Greengold is also right to raise the issue of liquidity. When BlackRock’s two clean energy ETFs held around $12bn and some oversized stakes across their 30-stock basket last year, Société Générale predicted the process of implementing changes to their underlying index during rebalancing would take as long as 48 days, based on the average daily trading volume of some small-cap stocks held by the ETFs – and how much of each stock would have to be sold.

While ARKK is an active stock-picking strategy that can be more agile with its trading than most rules-based ETFs, the issue of liquidity becomes more pressing, the more concentrated its portfolio gets.

“Wood’s reliance on her instincts to construct the portfolio is a liability,” Greengold continued. “This is a high-risk, benchmark-agnostic portfolio that invests across technology platforms the team thinks will revolutionize how sectors across the globe operate.

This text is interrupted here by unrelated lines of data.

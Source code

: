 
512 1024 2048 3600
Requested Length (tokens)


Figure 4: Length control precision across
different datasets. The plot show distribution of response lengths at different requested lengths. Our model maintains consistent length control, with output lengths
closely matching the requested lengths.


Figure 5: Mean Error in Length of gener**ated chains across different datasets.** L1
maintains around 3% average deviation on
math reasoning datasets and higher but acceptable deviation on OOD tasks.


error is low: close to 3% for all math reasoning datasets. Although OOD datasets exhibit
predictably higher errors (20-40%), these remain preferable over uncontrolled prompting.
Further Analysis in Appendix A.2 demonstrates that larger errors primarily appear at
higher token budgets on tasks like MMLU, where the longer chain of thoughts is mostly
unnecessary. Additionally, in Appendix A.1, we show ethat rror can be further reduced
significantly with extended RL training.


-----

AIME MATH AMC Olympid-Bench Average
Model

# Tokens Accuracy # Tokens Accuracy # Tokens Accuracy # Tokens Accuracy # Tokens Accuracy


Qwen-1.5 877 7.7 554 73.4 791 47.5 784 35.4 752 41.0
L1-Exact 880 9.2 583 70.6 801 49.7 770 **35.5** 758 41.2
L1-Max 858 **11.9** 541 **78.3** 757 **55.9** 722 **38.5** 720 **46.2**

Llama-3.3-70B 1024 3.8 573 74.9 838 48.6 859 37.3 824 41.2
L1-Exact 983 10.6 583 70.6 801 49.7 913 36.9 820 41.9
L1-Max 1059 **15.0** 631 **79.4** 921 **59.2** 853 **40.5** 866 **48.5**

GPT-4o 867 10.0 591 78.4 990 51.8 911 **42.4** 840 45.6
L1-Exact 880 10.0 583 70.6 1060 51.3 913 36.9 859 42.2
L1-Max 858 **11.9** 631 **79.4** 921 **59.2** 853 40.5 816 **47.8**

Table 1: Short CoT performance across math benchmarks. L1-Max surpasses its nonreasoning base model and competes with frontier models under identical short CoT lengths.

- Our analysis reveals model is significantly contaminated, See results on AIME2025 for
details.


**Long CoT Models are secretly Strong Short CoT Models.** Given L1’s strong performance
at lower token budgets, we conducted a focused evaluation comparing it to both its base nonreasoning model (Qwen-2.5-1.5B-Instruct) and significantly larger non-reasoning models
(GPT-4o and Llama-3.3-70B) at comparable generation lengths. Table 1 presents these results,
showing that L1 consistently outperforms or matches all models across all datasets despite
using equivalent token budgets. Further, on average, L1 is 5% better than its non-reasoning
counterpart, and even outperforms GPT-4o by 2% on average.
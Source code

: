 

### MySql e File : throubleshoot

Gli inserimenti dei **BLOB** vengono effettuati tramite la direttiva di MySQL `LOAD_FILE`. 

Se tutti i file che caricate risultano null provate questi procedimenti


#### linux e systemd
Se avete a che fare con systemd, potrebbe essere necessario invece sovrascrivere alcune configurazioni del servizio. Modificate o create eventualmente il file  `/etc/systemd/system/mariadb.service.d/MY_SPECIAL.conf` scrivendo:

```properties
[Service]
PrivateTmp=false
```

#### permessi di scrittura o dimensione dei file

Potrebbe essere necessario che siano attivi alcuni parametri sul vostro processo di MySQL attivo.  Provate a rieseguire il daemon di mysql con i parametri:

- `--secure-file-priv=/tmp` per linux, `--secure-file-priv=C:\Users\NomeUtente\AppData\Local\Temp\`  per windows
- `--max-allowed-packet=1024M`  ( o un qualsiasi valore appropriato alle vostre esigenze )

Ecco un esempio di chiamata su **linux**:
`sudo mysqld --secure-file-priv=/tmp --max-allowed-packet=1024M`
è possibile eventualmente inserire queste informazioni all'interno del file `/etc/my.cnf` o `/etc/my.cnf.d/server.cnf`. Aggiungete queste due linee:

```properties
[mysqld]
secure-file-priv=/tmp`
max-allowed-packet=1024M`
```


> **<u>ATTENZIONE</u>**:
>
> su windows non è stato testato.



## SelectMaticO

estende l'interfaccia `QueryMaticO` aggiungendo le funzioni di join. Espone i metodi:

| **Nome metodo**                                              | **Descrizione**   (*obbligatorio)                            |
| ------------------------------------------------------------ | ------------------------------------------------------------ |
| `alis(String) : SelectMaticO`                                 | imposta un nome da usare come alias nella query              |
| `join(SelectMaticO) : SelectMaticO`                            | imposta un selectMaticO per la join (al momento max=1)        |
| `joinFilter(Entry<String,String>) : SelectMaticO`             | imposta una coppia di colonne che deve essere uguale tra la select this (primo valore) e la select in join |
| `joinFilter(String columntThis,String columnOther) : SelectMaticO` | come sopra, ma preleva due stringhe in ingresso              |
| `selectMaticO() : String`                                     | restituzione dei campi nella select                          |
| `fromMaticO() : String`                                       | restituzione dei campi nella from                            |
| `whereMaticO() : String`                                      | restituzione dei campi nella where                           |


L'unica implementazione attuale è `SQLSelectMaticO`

“The firm favours companies that are often unprofitable and whose stock prices are highly correlated. Rather than gauge the portfolio’s aggregate risk exposures and simulate their effects during a variety of market conditions, the firm uses its past as a guide to the future and views risk almost exclusively through the lens of its bottom-up research into individual companies.

He concluded by pointing to ARK’s “poor succession plan”. Should lone portfolio manager Cathie Wood need to be replaced, it would currently fall to the firm’s director of research Brett Winton to fill the role. Not only does Winton have no experience as a manager but Greengold argued ARK has “an inability to develop and retain talent”, with many of its analysts having come and gone.

Morningstar is hardly the first to highlight the imperfections in ARK’s headline ETF. Last year, celebrity hedge fund manager Michael Burry took out short positions against ARKK and specific products launched in Europe and the US enable investors to go short on the ETF.

ARK Invest was approached for comment.